[EXTRACTED DATA — start]
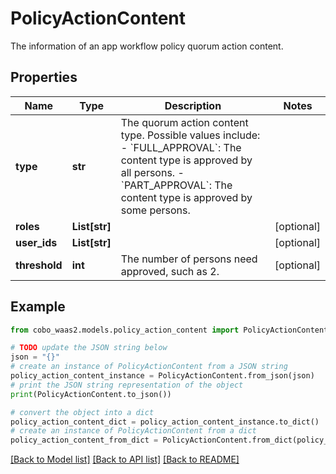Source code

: # PolicyActionContent

The information of an app workflow policy quorum action content.

## Properties

Name | Type | Description | Notes
------------ | ------------- | ------------- | -------------
**type** | **str** | The quorum action content type. Possible values include:    - &#x60;FULL_APPROVAL&#x60;: The content type is approved by all persons.   - &#x60;PART_APPROVAL&#x60;: The content type is approved by some persons.  | 
**roles** | **List[str]** |  | [optional] 
**user_ids** | **List[str]** |  | [optional] 
**threshold** | **int** | The number of persons need approved, such as 2. | [optional] 

## Example

```python
from cobo_waas2.models.policy_action_content import PolicyActionContent

# TODO update the JSON string below
json = "{}"
# create an instance of PolicyActionContent from a JSON string
policy_action_content_instance = PolicyActionContent.from_json(json)
# print the JSON string representation of the object
print(PolicyActionContent.to_json())

# convert the object into a dict
policy_action_content_dict = policy_action_content_instance.to_dict()
# create an instance of PolicyActionContent from a dict
policy_action_content_from_dict = PolicyActionContent.from_dict(policy_action_content_dict)
```
[[Back to Model list]](../README.md#documentation-for-models) [[Back to API list]](../README.md#documentation-for-api-endpoints) [[Back to README]](../README.md)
[EXTRACTED DATA — finish]
All lines from the line containing "Name | Type | Description | Notes" through the last line of the data are to be repeated exactly; no other line belongs in the answer.

Name | Type | Description | Notes
------------ | ------------- | ------------- | -------------
**type** | **str** | The quorum action content type. Possible values include:    - &#x60;FULL_APPROVAL&#x60;: The content type is approved by all persons.   - &#x60;PART_APPROVAL&#x60;: The content type is approved by some persons.  | 
**roles** | **List[str]** |  | [optional] 
**user_ids** | **List[str]** |  | [optional] 
**threshold** | **int** | The number of persons need approved, such as 2. | [optional] 

## Example

```python
from cobo_waas2.models.policy_action_content import PolicyActionContent

# TODO update the JSON string below
json = "{}"
# create an instance of PolicyActionContent from a JSON string
policy_action_content_instance = PolicyActionContent.from_json(json)
# print the JSON string representation of the object
print(PolicyActionContent.to_json())

# convert the object into a dict
policy_action_content_dict = policy_action_content_instance.to_dict()
# create an instance of PolicyActionContent from a dict
policy_action_content_from_dict = PolicyActionContent.from_dict(policy_action_content_dict)
```
[[Back to Model list]](../README.md#documentation-for-models) [[Back to API list]](../README.md#documentation-for-api-endpoints) [[Back to README]](../README.md)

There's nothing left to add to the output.